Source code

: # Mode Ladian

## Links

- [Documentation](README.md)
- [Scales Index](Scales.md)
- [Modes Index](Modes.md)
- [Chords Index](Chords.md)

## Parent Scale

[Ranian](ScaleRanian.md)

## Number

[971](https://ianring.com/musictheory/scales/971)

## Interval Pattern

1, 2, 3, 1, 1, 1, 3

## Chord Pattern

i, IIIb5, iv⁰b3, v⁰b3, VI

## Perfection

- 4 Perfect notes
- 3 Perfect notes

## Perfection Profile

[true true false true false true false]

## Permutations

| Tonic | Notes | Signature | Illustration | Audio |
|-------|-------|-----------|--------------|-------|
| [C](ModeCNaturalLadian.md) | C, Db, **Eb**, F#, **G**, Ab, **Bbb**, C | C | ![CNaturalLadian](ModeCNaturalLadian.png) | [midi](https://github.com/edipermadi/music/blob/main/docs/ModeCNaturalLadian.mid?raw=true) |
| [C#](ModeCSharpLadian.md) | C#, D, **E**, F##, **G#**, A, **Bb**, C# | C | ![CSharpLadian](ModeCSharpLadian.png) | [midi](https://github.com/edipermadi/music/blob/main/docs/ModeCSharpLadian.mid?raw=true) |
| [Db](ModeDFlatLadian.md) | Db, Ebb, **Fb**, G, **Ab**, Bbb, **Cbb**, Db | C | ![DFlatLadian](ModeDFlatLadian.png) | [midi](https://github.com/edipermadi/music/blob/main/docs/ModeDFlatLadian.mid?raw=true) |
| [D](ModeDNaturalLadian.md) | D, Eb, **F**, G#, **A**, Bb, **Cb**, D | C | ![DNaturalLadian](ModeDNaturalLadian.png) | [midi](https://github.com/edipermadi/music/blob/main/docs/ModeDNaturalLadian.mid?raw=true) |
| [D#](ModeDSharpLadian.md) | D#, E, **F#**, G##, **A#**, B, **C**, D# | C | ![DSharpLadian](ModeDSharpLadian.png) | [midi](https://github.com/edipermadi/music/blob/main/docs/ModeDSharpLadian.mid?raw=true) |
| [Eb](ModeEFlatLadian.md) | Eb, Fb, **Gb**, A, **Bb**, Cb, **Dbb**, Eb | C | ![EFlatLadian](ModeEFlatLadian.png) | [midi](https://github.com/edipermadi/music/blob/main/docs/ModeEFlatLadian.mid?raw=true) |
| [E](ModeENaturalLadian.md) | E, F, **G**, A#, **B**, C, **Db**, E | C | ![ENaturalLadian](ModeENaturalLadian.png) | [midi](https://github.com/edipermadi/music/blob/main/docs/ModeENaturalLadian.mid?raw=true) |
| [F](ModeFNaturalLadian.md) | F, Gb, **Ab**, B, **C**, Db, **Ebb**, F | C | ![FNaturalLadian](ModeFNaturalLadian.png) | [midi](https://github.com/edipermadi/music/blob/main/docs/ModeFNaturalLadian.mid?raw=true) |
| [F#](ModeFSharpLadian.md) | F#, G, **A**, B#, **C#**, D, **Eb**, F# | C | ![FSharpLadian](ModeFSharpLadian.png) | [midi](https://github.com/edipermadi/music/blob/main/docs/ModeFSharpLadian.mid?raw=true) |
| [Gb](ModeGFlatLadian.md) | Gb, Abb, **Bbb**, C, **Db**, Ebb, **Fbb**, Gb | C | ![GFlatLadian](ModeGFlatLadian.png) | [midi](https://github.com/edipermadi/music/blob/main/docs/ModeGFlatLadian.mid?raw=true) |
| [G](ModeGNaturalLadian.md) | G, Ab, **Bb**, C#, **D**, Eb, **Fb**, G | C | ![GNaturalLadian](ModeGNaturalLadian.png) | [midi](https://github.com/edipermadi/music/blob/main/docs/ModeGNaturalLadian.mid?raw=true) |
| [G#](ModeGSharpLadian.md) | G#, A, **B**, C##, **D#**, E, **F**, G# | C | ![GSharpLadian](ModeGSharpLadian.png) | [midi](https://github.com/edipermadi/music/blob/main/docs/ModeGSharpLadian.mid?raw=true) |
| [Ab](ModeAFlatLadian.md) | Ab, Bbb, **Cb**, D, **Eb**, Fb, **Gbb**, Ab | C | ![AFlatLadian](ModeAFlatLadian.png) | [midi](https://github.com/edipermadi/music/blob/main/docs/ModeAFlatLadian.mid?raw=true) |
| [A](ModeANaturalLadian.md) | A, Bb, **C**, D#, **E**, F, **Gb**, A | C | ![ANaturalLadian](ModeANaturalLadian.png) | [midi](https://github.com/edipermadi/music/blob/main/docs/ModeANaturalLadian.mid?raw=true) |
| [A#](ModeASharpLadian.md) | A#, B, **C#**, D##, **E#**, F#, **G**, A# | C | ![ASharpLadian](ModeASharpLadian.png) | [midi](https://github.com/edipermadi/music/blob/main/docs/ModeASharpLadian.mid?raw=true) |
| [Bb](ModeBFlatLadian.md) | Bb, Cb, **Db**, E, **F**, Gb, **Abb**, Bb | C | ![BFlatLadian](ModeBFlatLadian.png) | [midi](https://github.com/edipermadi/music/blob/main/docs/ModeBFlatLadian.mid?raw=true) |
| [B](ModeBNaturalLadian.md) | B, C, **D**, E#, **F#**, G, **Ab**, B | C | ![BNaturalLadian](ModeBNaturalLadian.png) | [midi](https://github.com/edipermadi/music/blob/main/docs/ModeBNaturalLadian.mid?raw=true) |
________________________
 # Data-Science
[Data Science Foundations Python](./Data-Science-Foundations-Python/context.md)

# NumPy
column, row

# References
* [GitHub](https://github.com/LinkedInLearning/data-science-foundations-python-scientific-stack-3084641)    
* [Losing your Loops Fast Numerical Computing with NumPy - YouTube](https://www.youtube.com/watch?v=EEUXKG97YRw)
________________________
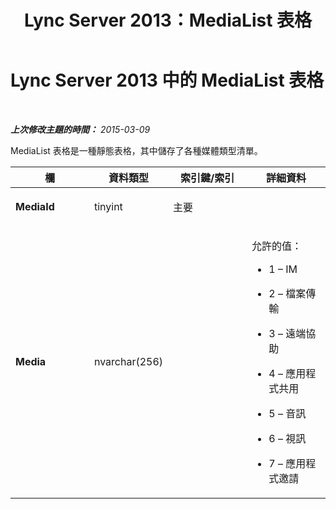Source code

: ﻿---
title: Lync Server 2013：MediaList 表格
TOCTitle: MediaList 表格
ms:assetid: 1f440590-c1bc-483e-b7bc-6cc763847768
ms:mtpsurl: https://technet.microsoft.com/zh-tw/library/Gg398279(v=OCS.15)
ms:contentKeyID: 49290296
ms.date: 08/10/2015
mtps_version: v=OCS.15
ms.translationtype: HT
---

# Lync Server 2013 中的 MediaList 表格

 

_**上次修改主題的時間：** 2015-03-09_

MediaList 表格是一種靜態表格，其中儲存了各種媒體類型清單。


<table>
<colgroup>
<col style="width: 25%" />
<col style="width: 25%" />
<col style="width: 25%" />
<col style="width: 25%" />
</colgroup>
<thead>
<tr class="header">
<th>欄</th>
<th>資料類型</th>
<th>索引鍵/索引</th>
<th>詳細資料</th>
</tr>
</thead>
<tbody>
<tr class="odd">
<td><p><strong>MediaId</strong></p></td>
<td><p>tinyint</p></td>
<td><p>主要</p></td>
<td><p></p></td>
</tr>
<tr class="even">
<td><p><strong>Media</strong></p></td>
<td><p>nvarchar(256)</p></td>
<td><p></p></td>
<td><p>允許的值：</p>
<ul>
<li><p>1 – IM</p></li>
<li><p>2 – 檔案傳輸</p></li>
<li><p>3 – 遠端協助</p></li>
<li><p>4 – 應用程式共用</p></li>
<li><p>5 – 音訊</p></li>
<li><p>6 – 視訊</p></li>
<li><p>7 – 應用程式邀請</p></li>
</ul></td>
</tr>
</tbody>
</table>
________________________
◆ **INSTRUCTIONS FOR THE TASK**: Each line that has the word "Lync" counts once. How many such lines are in the data? Give the number alone.

◆ **SOLUTION FOR THIS TASK**: 2